Assigned task:
Would you filter the listing below so that only lines with the word "christine" remain?

*** Begin section ***

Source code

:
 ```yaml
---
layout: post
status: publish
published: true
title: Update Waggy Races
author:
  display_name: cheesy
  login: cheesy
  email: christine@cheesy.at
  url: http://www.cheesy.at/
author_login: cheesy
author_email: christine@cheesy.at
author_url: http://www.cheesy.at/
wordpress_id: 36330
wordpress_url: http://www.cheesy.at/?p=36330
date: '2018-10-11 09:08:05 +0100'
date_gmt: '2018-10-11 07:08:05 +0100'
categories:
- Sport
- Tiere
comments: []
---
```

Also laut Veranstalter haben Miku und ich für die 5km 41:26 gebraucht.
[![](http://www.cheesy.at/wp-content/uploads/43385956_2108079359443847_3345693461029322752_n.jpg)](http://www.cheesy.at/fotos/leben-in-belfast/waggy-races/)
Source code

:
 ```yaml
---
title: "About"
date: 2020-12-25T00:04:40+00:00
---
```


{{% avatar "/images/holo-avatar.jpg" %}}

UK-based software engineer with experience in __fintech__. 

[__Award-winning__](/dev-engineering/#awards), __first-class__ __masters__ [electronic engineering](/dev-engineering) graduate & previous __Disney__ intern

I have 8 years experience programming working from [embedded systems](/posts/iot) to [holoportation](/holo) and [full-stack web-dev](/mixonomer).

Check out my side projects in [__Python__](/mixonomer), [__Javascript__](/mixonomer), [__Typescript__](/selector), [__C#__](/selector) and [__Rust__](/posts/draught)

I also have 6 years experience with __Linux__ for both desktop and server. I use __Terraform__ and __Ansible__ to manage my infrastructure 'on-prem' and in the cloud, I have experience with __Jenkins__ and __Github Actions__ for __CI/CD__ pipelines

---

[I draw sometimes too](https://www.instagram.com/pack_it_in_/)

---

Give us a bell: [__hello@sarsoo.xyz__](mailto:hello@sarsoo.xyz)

*** End section ***

Result for this task:
  email: christine@cheesy.at
author_email: christine@cheesy.at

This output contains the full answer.